Santé conjuguée n°98 - mars 2022

Comme permanent syndical dans la région de Charleroi puis comme secrétaire fédéral au SETCa – le syndicat des employés des techniciens et des cadres –, il a vécu l’évolution du secteur de la santé et la naissance des maisons médicales.

À l’époque, syndicalement, le secteur de la santé c’était les hôpitaux point à la ligne. Quand j’arrive comme permanent à Charleroi avec quelques collègues et une série de travailleurs dont quelques médecins de la région, mais aussi de Liège et de Bruxelles, il y a une réflexion qui nait à partir de la Déclaration d’Alma Ata et de la définition de la santé dans son aspect bien-être global. La santé ce n’est pas seulement des soins et ce n’est pas seulement des soins spécialisés que l’on donne à l’hôpital. On s’est dit « il faut penser la santé autrement », il faut structurer une série de niveaux d’approche de la santé et développer ce qui ne l’était pratiquement pas : les soins primaires.

Non-marchand

Dès la fin des années 1980, devant l’incroyable vigueur du courant néolibéral, la Fédération a conscience que la dynamique associative constitue peut-être le dernier rempart à une dérégulation totale du marché et à l’exclusion sociale accélérée qui en découle. Elle va contribuer à l’organisation du secteur non marchand dans les années 1990. Elle participe par exemple à la création de la FASS (Fédération des associations sociales et de santé) en 1994. Le mouvement aboutit en 2000 aux premiers accords sur le non-marchand qui prévoient la conclusion de conventions collectives de travail et la barémisation des travailleurs du non-marchand. Dans un premier temps, les maisons médicales en sont exclues car elles ne bénéficient d’aucun emploi subventionné directement par les pouvoirs publics. Cependant, grâce à l’appui des syndicats, les maisons médicales sont intégrées à l’accord au niveau fédéral en 2002 et au niveau régional wallon en 2006. Pour les travailleurs en maisons médicales, les accords conclus représentent une hausse salariale d’environ 20 %. La barémisation a eu cependant un effet pervers sur le principe d’égalité salariale cher aux maisons médicales.

Des permanents du SETCa stimulés par des professionnels de la santé organisent leurs idées dans un document intitulé Le Livre blanc de la santé. Ça date de 1979-1980 et les pages centrales développent la nécessaire mise en place des soins primaires. Essayer de créer des équipes sanitaires, des centres de santé intégrés ou des maisons médicales… Les éléments fondateurs de ce que sera la charte des maisons médicales. Sans aucune fierté exagérée, je pense que le SETCa a été à ce niveau-là un soutien des professionnels qui voulaient penser, voir et agir dans le secteur de la santé autrement qu’à partir de l’hôpital. Nous étions en train de réfléchir et de construire ce livre blanc et voilà qu’une grève des syndicats, l’ABSyM particulièrement, se déclenche avec la volonté selon eux de sauver leurs intérêts particuliers. Or les médecins généralistes qui étaient en train de fonder les maisons médicales ici dans la région de Charleroi ne partageaient pas du tout ces revendications-là, et donc se sont mis au service de la population de manière à assurer une continuité des soins. Tout seuls ils ne pouvaient pas y arriver, c’était dur au niveau psychologique et au niveau idéologique, c’était dur aussi au niveau logistique. Nous avons créé à Charleroi une espèce de permanence téléphonique à laquelle les patients pouvaient faire appel de manière à ce que nous puissions leur envoyer des médecins très rapidement, 24 heures sur 24. Nous souhaitions comme syndicat appuyer des revendications qui nous semblaient légitimes et une autre façon de penser la politique de santé de manière à ce que ce soit un service au public et pas une commercialisation et le profit d’une médecine libérale que nous contestions évidemment.

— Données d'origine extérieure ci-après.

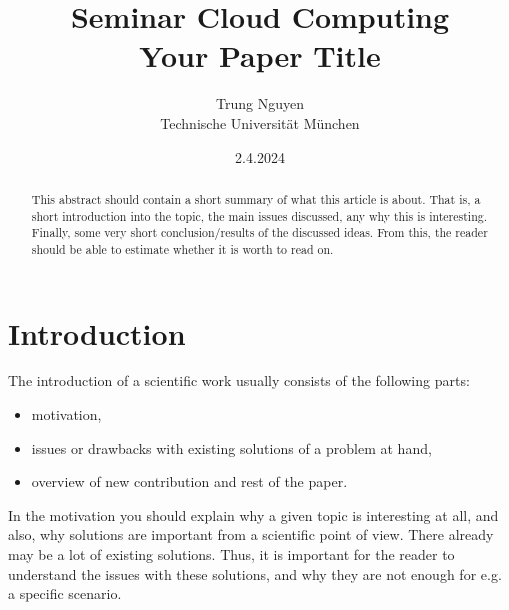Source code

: \documentclass[A4,twocolumn]{article}
\author{Trung Nguyen\\ Technische Universit\"at M\"unchen}
\title{Seminar Cloud Computing \\
       {\bf Your Paper Title}
}
\date{2.4.2024}
\begin{document}
\maketitle

\begin{abstract}

This abstract should contain a short summary of what this
article is about. That is, a short introduction into the
topic, the main issues discussed, any why this is interesting.
Finally, some very short conclusion/results of the discussed
ideas. From this, the reader should be able to estimate whether
it is worth to read on.
\end{abstract}

\section{Introduction}

\label{introduction}

The introduction of a scientific work usually consists of the following
parts:

\begin{itemize}
	\item motivation,
	\item issues or drawbacks with existing solutions of a problem at 
hand,
	\item overview of new contribution and rest of the paper.
\end{itemize}

In the motivation you should explain why a given topic is interesting
at all, and also, why solutions are important from a scientific point
of view. There already may be a lot of existing solutions. Thus, it
is important for the reader to understand the issues with these solutions,
and why they are not enough for e.g. a specific scenario.
\end{document}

Dix ans plus tard, lors des négociations des accords du non-marchand, les syndicats soutiendront la Fédération des maisons médicales. On a vu se créer et se mettre en place des structures de planning familial, on a vu se mettre en place la santé mentale, on a vu se développer l’aide à la jeunesse à travers des éducateurs de rue, on a vu les maisons de la culture se développer dans des centres culturels proches des quartiers, etc. Il y a eu une dynamique extrêmement importante, mais en même temps des travailleurs qui étaient assez éparpillés, très militants, parce que très convaincus des actions qu’ils menaient, mais aussi avec peu de sécurité statutaire, au niveau emploi, au niveau contrat, etc. Les gens s’en contentaient dans une certaine mesure, mais il fallait structurer les choses. C’est ainsi que se sont créées des commissions paritaires spécifiques par rapport aux différents secteurs. On a commencé à discuter sur des barèmes, la durée du travail, les conditions de travail. C’est ainsi qu’on a vu une commission paritaire qui s’occupait essentiellement des hôpitaux commencer à s’intéresser aussi à ce qui se passait dans le secteur de la santé mentale, du planning familial, de l’accueil de l’enfance, mais aussi des maisons médicales. Cette dynamique qui s’est structurée a donné lieu à des négociations. Nous avons fait des accords entre organisations syndicales, employeurs et gouvernements au niveau fédéral en 2000, mais tout cela n’est pas tombé du ciel. Il avait fallu une décennie de manifestations, de revendications. Ça a été un combat assez difficile pour faire reconnaitre que les travailleurs des secteurs dits non marchands sont des travailleurs dont les boulots et les politiques qu’ils mènent dans la société sont extrêmement importants.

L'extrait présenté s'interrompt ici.